[Description of the task]
Transcribe each line below word for word.

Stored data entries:
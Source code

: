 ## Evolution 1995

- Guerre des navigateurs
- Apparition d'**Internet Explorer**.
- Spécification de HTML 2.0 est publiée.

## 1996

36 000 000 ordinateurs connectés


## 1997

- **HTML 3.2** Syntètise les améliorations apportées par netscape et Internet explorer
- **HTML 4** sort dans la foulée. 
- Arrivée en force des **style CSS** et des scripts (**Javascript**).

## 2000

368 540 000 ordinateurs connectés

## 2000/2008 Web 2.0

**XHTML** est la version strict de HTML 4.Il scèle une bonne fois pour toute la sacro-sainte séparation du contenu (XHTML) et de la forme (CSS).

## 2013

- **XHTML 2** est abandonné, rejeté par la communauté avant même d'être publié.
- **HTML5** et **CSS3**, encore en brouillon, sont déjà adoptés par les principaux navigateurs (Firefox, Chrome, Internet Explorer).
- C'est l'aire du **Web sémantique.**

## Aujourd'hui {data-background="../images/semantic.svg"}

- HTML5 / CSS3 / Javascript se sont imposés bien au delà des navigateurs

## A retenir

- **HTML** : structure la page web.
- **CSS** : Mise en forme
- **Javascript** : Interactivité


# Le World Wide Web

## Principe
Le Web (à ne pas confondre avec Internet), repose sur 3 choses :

[Output for this task]
Source code

: ## Evolution 1995

- Guerre des navigateurs
- Apparition d'**Internet Explorer**.
- Spécification de HTML 2.0 est publiée.

## 1996

36 000 000 ordinateurs connectés


## 1997

- **HTML 3.2** Syntètise les améliorations apportées par netscape et Internet explorer
- **HTML 4** sort dans la foulée. 
- Arrivée en force des **style CSS** et des scripts (**Javascript**).

## 2000

368 540 000 ordinateurs connectés

## 2000/2008 Web 2.0

**XHTML** est la version strict de HTML 4.Il scèle une bonne fois pour toute la sacro-sainte séparation du contenu (XHTML) et de la forme (CSS).

## 2013

- **XHTML 2** est abandonné, rejeté par la communauté avant même d'être publié.
- **HTML5** et **CSS3**, encore en brouillon, sont déjà adoptés par les principaux navigateurs (Firefox, Chrome, Internet Explorer).
- C'est l'aire du **Web sémantique.**

## Aujourd'hui {data-background="../images/semantic.svg"}

- HTML5 / CSS3 / Javascript se sont imposés bien au delà des navigateurs

## A retenir

- **HTML** : structure la page web.
- **CSS** : Mise en forme
- **Javascript** : Interactivité


# Le World Wide Web

## Principe
Le Web (à ne pas confondre avec Internet), repose sur 3 choses :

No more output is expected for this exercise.